Two buttons will become availble on selecting the S.D. Util checkbox:
For this example, we use an Integral Baseline corrected I(t) vs t chromatogram produced from the lysozyme SEC-SAXS data employed at the beginning of this Help section (see here for a full description of this utility).
The actual SD associated with it can be visualized by selecting the Err checkbox in the Options menu as described above:
The SD evaluation is carried out by fitting the data included between each zone with a 3rd degree polynomial, and taking the RMSD of the fit as the SD. If two regions are chosen, the final SD will be an average between the values computed from each region. These values are reported on the Messages section.
A zoom-in of the main peak region highlights how the two SDs are very close to each other:
demonstrating that the assumptions taken for this alternative SD evaluation produce SDs which are very similar to the ones that have been associated to the original SAXS data using a Poisson distribution. The main difference is that the original SDs vary slightly with the intensity for each I(t) vs. t chromatogram, while the baseline fluctuations method produces constant SD values for each I(t) vs. t chromatogram.
Below the US-SOMO HPLC/KIN module graphics panel there are a series of buttons for performing several operations on the files displayed, some of which will become available only when multiple files are selected, or a region of the graph is zoomed, while others will become available only when single files are selected:
Note: some buttons are not always visualized, but will appear in place of others when some functions are called, such as in the SD evaluation procedure described above.
Selecting the Reverse checkbox will inverted the order of comparison and thus the sign of the differences.
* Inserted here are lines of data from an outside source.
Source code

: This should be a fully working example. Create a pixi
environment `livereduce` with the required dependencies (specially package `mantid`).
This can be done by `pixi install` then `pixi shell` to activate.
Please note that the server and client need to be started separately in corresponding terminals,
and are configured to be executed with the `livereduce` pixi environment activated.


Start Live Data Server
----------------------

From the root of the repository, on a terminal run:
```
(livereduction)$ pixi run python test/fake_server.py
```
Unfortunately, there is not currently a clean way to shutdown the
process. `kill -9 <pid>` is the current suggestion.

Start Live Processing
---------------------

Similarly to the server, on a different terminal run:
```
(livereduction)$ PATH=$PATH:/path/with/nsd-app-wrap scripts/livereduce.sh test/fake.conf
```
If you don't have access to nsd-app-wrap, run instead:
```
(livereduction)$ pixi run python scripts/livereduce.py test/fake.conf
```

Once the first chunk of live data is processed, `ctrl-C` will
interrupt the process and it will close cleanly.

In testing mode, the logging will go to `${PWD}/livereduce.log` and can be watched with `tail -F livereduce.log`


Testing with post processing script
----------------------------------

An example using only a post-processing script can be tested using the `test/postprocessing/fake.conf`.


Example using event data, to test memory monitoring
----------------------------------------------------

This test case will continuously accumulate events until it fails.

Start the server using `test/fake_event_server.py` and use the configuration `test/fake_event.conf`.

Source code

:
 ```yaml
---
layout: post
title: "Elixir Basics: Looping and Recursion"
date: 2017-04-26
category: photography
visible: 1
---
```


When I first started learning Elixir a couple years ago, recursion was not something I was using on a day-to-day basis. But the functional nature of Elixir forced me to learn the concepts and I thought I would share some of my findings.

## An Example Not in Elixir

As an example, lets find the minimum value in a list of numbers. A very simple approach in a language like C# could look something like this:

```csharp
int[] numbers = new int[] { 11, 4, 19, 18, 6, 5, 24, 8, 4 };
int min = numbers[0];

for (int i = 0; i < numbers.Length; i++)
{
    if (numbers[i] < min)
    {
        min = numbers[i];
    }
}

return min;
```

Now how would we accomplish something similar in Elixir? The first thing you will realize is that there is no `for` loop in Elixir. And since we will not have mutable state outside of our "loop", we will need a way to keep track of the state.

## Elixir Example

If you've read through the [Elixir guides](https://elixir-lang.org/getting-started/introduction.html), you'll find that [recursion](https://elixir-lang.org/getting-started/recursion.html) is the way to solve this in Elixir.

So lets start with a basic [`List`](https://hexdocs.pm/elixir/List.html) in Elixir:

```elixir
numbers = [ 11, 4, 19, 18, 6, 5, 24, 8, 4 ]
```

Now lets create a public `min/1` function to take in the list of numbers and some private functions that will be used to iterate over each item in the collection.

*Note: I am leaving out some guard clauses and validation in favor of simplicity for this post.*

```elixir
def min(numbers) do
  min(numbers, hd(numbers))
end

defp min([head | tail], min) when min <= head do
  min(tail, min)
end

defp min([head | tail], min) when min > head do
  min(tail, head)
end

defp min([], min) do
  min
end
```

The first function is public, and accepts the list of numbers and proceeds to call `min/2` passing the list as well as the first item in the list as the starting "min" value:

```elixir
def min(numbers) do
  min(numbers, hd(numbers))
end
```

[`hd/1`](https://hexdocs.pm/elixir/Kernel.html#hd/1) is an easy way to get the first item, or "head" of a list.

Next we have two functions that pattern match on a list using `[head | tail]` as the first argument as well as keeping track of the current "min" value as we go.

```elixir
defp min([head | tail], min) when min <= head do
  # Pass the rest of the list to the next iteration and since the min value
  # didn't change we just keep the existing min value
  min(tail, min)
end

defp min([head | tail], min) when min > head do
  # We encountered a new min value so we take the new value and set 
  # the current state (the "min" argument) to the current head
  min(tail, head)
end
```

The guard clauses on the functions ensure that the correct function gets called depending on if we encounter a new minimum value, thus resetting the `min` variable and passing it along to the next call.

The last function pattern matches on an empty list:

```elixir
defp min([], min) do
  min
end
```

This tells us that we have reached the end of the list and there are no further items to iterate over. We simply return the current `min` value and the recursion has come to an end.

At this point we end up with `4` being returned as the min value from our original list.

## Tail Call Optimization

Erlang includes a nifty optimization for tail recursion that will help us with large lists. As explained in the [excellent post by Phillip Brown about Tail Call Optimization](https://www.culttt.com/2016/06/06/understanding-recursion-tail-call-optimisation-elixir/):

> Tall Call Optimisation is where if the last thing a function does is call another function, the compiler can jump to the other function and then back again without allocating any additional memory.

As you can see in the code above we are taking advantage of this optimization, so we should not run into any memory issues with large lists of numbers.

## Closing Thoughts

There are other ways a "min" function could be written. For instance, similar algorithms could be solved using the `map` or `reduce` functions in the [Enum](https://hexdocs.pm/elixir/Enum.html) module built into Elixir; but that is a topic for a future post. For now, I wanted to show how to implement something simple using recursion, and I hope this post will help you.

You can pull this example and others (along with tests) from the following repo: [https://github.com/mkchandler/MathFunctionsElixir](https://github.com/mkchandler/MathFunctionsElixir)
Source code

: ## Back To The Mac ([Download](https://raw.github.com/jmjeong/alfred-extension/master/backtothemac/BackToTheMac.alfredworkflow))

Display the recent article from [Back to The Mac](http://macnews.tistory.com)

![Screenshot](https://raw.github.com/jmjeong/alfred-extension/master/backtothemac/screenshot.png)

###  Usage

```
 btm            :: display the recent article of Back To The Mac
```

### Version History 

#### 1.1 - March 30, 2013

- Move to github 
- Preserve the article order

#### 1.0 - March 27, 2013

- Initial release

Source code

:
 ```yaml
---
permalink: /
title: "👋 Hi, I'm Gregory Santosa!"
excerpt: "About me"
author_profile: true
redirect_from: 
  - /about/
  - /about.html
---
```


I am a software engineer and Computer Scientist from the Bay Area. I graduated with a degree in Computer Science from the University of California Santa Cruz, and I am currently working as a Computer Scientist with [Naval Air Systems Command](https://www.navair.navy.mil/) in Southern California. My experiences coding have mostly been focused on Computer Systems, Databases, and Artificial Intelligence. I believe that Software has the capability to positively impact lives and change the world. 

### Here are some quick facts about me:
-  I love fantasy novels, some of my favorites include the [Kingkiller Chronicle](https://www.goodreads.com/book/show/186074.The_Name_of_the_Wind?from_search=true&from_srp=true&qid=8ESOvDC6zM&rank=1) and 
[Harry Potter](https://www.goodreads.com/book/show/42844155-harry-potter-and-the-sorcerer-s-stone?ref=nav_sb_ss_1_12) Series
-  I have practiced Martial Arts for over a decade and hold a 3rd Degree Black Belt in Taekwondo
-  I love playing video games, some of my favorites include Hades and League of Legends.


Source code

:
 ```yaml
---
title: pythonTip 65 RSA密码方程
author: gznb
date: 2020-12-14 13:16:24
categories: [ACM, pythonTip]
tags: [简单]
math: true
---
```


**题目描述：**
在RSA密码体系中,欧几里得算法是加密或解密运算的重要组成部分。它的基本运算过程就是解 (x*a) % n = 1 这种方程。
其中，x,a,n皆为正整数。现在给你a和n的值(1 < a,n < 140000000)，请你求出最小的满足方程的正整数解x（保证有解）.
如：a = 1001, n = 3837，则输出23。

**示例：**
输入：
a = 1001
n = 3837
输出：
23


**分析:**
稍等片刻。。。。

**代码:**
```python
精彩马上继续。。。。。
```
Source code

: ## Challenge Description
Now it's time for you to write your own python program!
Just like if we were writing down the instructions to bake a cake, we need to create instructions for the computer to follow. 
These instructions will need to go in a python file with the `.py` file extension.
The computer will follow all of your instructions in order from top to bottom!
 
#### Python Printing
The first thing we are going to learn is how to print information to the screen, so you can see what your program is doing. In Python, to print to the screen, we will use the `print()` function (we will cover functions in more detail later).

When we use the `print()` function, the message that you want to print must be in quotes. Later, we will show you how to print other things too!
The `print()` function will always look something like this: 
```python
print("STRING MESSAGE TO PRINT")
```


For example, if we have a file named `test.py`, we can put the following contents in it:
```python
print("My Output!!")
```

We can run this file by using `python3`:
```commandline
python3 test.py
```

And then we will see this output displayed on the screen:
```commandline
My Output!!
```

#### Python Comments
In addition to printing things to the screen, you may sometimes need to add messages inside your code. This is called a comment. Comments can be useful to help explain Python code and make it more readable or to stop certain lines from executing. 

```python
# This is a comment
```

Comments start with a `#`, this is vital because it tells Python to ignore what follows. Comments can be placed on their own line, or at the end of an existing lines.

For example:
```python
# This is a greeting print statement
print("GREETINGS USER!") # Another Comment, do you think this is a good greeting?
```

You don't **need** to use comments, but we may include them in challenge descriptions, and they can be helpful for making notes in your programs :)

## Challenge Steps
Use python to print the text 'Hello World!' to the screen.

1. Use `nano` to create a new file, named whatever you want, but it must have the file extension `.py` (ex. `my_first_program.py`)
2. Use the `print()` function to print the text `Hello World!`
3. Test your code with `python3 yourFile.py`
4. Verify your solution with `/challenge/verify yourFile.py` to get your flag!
Selecting the Use standard deviations checkbox will weight the residuals by the associated SD of each point:
Selecting instead the By percent checkbox the residuals will be plotted as % values:
The residuals plot can be toggled off by pressing again Residuals.
Gaussian decomposition of not baseline-resolved peaks is another utility present in the US-SOMO HPLC/KIN module. Decomposition with symmetrical Gaussian functions will be first described using a bovine serum albumin (BSA) SEC-SAXS run using two 7.8 × 300 mm ID columns packed with hydroxylated polymethacrylate particles (TSK G4000PWXL, 10 µm size, 500 Å pore size, and G3000PWXL, 6 µm size, 200 Å pore size, Tosoh Bioscience, Tokyo, Japan) connected in series, protected by a 6 × 40 mm guard column filled with G3000PW resin (Tosoh). The data presented capillary fouling evidence, and were thus subjected to Integral Baseline correction (not shown).
Before proceeding to Gaussian analysis (whose theory can be seen here), a SVD analysis could be useful. In SVD analysis, the number of significant singular values in the decomposition should be equal to the number of components in the data, and thus to the minimum number of Gaussians required to accurately reconstruct the data (see here).
Three buttons control the Gaussian decomposition procedure in the HPLC/KIN module of US-SOMO: Gaussian options, Gaussians, and Global Gaussians.
It also offers the possibility of re-initializing the Gaussian analysis by pressing the Clear cached Gaussian values button. For this demonstration, we will leave the default Standard Gaussian checkbox selected. Quit will exit from this pop-up without retaining any changes, Ok will exit maintaining any changes made.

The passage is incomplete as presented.